Every record below must be written out exactly. Leave out the pictures.

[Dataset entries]
Segment Open
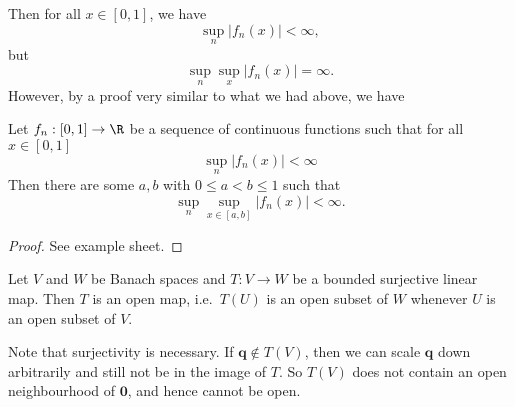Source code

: \documentclass[a4paper]{article}
\begin{document}
Then for all $x\in [0, 1]$, we have
\[
  \sup_n |f_n(x)| < \infty,
\]
but
\[
  \sup_n \sup_x |f_n(x)| = \infty.
\]
However, by a proof very similar to what we had above, we have
\begin{thm}[Osgood]
  Let $f_n: [0, 1] \to \R$ be a sequence of continuous functions such that for all $x\in [0, 1]$
  \[
    \sup_n |f_n(x)| < \infty
  \]
  Then there are some $a, b$ with $0 \leq a < b \leq 1$ such that
  \[
    \sup_n \sup_{x\in [a, b]} |f_n(x)| < \infty.
  \]
\end{thm}

\begin{proof}
  See example sheet.
\end{proof}

\begin{thm}
  Let $V$ and $W$ be Banach spaces and $T: V\to W$ be a bounded surjective linear map. Then $T$ is an open map, i.e.\ $T(U)$ is an open subset of $W$ whenever $U$ is an open subset of $V$.
\end{thm}

Note that surjectivity is necessary. If $\mathbf{q}\not\in T(V)$, then we can scale $\mathbf{q}$ down arbitrarily and still not be in the image of $T$. So $T(V)$ does not contain an open neighbourhood of $\mathbf{0}$, and hence cannot be open.
\end{document}
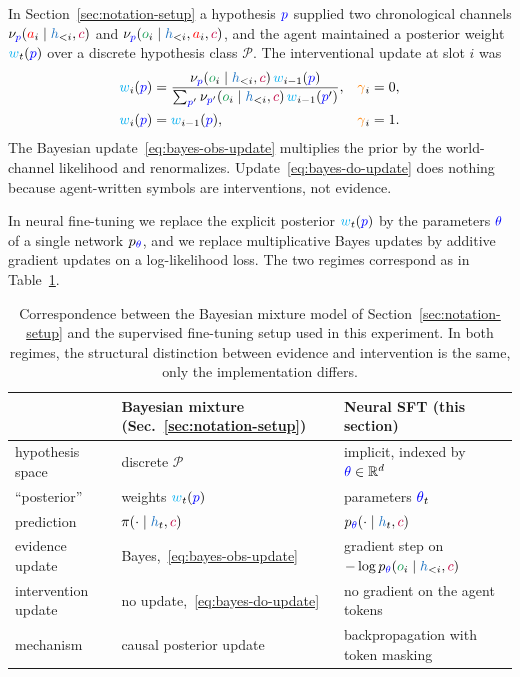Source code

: \documentclass[11pt]{article}
\newcommand{\ProgramSet}{\mathcal{P}}
\newcommand{\action}{\ensuremath{\textcolor{red}{a}}}
\newcommand{\obs}{\ensuremath{\textcolor{ForestGreen}{o}}}
\newcommand{\program}{\ensuremath{\textcolor{blue}{p}}}
\newcommand{\contextsym}{\ensuremath{\textcolor{purple}{c}}}
\newcommand{\gate}{\ensuremath{\textcolor{orange}{\gamma}}}
\newcommand{\weight}{\ensuremath{\textcolor{cyan}{w}}}
\newcommand{\history}{\ensuremath{\textcolor{RoyalBlue}{h}}}
\newcommand{\thetap}{\ensuremath{\textcolor{blue}{\theta}}}
\newcommand{\policy}{\ensuremath{\pi}}
\newcommand{\kernel}{\ensuremath{\nu}}
\begin{document}
In Section~\ref{sec:notation-setup} a hypothesis $\program$ supplied two
chronological channels $\kernel_{\program}(\action_i\mid\history_{<i},\contextsym)$
and $\kernel_{\program}(\obs_i\mid\history_{<i},\action_i,\contextsym)$, and the
agent maintained a posterior weight $\weight_t(\program)$ over a discrete
hypothesis class $\ProgramSet$. The interventional update at slot $i$ was
\begin{align}
\weight_i(\program)
&=
\frac{\kernel_{\program}(\obs_i\mid\history_{<i},\contextsym)\,
      \weight_{i-1}(\program)}
     {\sum_{\program'}\kernel_{\program'}(\obs_i\mid\history_{<i},\contextsym)\,
      \weight_{i-1}(\program')},
&& \gate_i=0,
\label{eq:bayes-obs-update}\\
\weight_i(\program)
&=
\weight_{i-1}(\program),
&& \gate_i=1.
\label{eq:bayes-do-update}
\end{align}
The Bayesian update~\eqref{eq:bayes-obs-update} multiplies the prior by the
world-channel likelihood and renormalizes. Update~\eqref{eq:bayes-do-update} does nothing because agent-written symbols
are interventions, not evidence.

In neural fine-tuning we replace the explicit posterior $\weight_t(\program)$ by
the parameters ${\thetap}$ of a single network $p_{\thetap}$, and we replace
multiplicative Bayes updates by additive gradient updates on a log-likelihood
loss. The two regimes correspond as in Table~\ref{tab:bayes-vs-sft}.

\begin{table}[h]
\centering
\small
\begin{tabular}{lll}
\toprule
& Bayesian mixture (Sec.~\ref{sec:notation-setup}) & Neural SFT (this section) \\
\midrule
hypothesis space & discrete $\ProgramSet$ & implicit, indexed by ${\thetap}\in\mathbb{R}^d$ \\
``posterior'' & weights $\weight_t(\program)$ & parameters ${\thetap}_t$ \\
prediction & $\policy(\cdot\mid\history_t,\contextsym)$ & $p_{\thetap}(\cdot\mid\history_t,\contextsym)$ \\
evidence update & Bayes,~\eqref{eq:bayes-obs-update} & gradient step on $-\log p_{\thetap}(\obs_i\mid \history_{<i},\contextsym)$ \\
intervention update & no update,~\eqref{eq:bayes-do-update} & no gradient on the agent tokens \\
mechanism & causal posterior update & backpropagation with token masking \\
\bottomrule
\end{tabular}
\caption{Correspondence between the Bayesian mixture model of
Section~\ref{sec:notation-setup} and the supervised fine-tuning setup used in
this experiment. In both regimes, the structural distinction between evidence
and intervention is the same, only the implementation differs.}
\label{tab:bayes-vs-sft}
\end{table}
\end{document}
Segment Closed
**Result of this task**
Source code

: \documentclass[a4paper]{article}
\begin{document}
Then for all $x\in [0, 1]$, we have
\[
  \sup_n |f_n(x)| < \infty,
\]
but
\[
  \sup_n \sup_x |f_n(x)| = \infty.
\]
However, by a proof very similar to what we had above, we have
\begin{thm}[Osgood]
  Let $f_n: [0, 1] \to \R$ be a sequence of continuous functions such that for all $x\in [0, 1]$
  \[
    \sup_n |f_n(x)| < \infty
  \]
  Then there are some $a, b$ with $0 \leq a < b \leq 1$ such that
  \[
    \sup_n \sup_{x\in [a, b]} |f_n(x)| < \infty.
  \]
\end{thm}

\begin{proof}
  See example sheet.
\end{proof}

\begin{thm}
  Let $V$ and $W$ be Banach spaces and $T: V\to W$ be a bounded surjective linear map. Then $T$ is an open map, i.e.\ $T(U)$ is an open subset of $W$ whenever $U$ is an open subset of $V$.
\end{thm}

Note that surjectivity is necessary. If $\mathbf{q}\not\in T(V)$, then we can scale $\mathbf{q}$ down arbitrarily and still not be in the image of $T$. So $T(V)$ does not contain an open neighbourhood of $\mathbf{0}$, and hence cannot be open.
\end{document}
Source code

: \documentclass[11pt]{article}
\newcommand{\ProgramSet}{\mathcal{P}}
\newcommand{\action}{\ensuremath{\textcolor{red}{a}}}
\newcommand{\obs}{\ensuremath{\textcolor{ForestGreen}{o}}}
\newcommand{\program}{\ensuremath{\textcolor{blue}{p}}}
\newcommand{\contextsym}{\ensuremath{\textcolor{purple}{c}}}
\newcommand{\gate}{\ensuremath{\textcolor{orange}{\gamma}}}
\newcommand{\weight}{\ensuremath{\textcolor{cyan}{w}}}
\newcommand{\history}{\ensuremath{\textcolor{RoyalBlue}{h}}}
\newcommand{\thetap}{\ensuremath{\textcolor{blue}{\theta}}}
\newcommand{\policy}{\ensuremath{\pi}}
\newcommand{\kernel}{\ensuremath{\nu}}
\begin{document}
In Section~\ref{sec:notation-setup} a hypothesis $\program$ supplied two
chronological channels $\kernel_{\program}(\action_i\mid\history_{<i},\contextsym)$
and $\kernel_{\program}(\obs_i\mid\history_{<i},\action_i,\contextsym)$, and the
agent maintained a posterior weight $\weight_t(\program)$ over a discrete
hypothesis class $\ProgramSet$. The interventional update at slot $i$ was
\begin{align}
\weight_i(\program)
&=
\frac{\kernel_{\program}(\obs_i\mid\history_{<i},\contextsym)\,
      \weight_{i-1}(\program)}
     {\sum_{\program'}\kernel_{\program'}(\obs_i\mid\history_{<i},\contextsym)\,
      \weight_{i-1}(\program')},
&& \gate_i=0,
\label{eq:bayes-obs-update}\\
\weight_i(\program)
&=
\weight_{i-1}(\program),
&& \gate_i=1.
\label{eq:bayes-do-update}
\end{align}
The Bayesian update~\eqref{eq:bayes-obs-update} multiplies the prior by the
world-channel likelihood and renormalizes. Update~\eqref{eq:bayes-do-update} does nothing because agent-written symbols
are interventions, not evidence.

In neural fine-tuning we replace the explicit posterior $\weight_t(\program)$ by
the parameters ${\thetap}$ of a single network $p_{\thetap}$, and we replace
multiplicative Bayes updates by additive gradient updates on a log-likelihood
loss. The two regimes correspond as in Table~\ref{tab:bayes-vs-sft}.

\begin{table}[h]
\centering
\small
\begin{tabular}{lll}
\toprule
& Bayesian mixture (Sec.~\ref{sec:notation-setup}) & Neural SFT (this section) \\
\midrule
hypothesis space & discrete $\ProgramSet$ & implicit, indexed by ${\thetap}\in\mathbb{R}^d$ \\
``posterior'' & weights $\weight_t(\program)$ & parameters ${\thetap}_t$ \\
prediction & $\policy(\cdot\mid\history_t,\contextsym)$ & $p_{\thetap}(\cdot\mid\history_t,\contextsym)$ \\
evidence update & Bayes,~\eqref{eq:bayes-obs-update} & gradient step on $-\log p_{\thetap}(\obs_i\mid \history_{<i},\contextsym)$ \\
intervention update & no update,~\eqref{eq:bayes-do-update} & no gradient on the agent tokens \\
mechanism & causal posterior update & backpropagation with token masking \\
\bottomrule
\end{tabular}
\caption{Correspondence between the Bayesian mixture model of
Section~\ref{sec:notation-setup} and the supervised fine-tuning setup used in
this experiment. In both regimes, the structural distinction between evidence
and intervention is the same, only the implementation differs.}
\label{tab:bayes-vs-sft}
\end{table}
\end{document}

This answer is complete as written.